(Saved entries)
------------------------------------------------------------

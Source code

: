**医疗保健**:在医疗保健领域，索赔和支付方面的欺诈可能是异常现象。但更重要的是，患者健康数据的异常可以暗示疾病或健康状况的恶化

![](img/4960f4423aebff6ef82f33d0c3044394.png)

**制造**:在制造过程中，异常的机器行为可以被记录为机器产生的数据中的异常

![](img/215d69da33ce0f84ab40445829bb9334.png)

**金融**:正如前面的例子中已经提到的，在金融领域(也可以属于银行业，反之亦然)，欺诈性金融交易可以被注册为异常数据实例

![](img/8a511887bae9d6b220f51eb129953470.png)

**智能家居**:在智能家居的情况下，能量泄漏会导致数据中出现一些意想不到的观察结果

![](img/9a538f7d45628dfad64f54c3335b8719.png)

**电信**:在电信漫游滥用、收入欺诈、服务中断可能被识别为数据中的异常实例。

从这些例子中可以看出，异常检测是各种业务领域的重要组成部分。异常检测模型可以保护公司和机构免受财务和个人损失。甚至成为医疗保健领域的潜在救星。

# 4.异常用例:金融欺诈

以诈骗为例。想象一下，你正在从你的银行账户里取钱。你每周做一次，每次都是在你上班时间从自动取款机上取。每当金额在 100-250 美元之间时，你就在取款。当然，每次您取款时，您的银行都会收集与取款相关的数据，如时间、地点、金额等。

------------------------------------------------------------

*Your assignment:*
Each entry shown above should be copied out exactly.

*Answer for the task:*
Source code

:**医疗保健**:在医疗保健领域，索赔和支付方面的欺诈可能是异常现象。但更重要的是，患者健康数据的异常可以暗示疾病或健康状况的恶化

![](img/4960f4423aebff6ef82f33d0c3044394.png)

**制造**:在制造过程中，异常的机器行为可以被记录为机器产生的数据中的异常

![](img/215d69da33ce0f84ab40445829bb9334.png)

**金融**:正如前面的例子中已经提到的，在金融领域(也可以属于银行业，反之亦然)，欺诈性金融交易可以被注册为异常数据实例

![](img/8a511887bae9d6b220f51eb129953470.png)

**智能家居**:在智能家居的情况下，能量泄漏会导致数据中出现一些意想不到的观察结果

![](img/9a538f7d45628dfad64f54c3335b8719.png)

**电信**:在电信漫游滥用、收入欺诈、服务中断可能被识别为数据中的异常实例。

从这些例子中可以看出，异常检测是各种业务领域的重要组成部分。异常检测模型可以保护公司和机构免受财务和个人损失。甚至成为医疗保健领域的潜在救星。

# 4.异常用例:金融欺诈

以诈骗为例。想象一下，你正在从你的银行账户里取钱。你每周做一次，每次都是在你上班时间从自动取款机上取。每当金额在 100-250 美元之间时，你就在取款。当然，每次您取款时，您的银行都会收集与取款相关的数据，如时间、地点、金额等。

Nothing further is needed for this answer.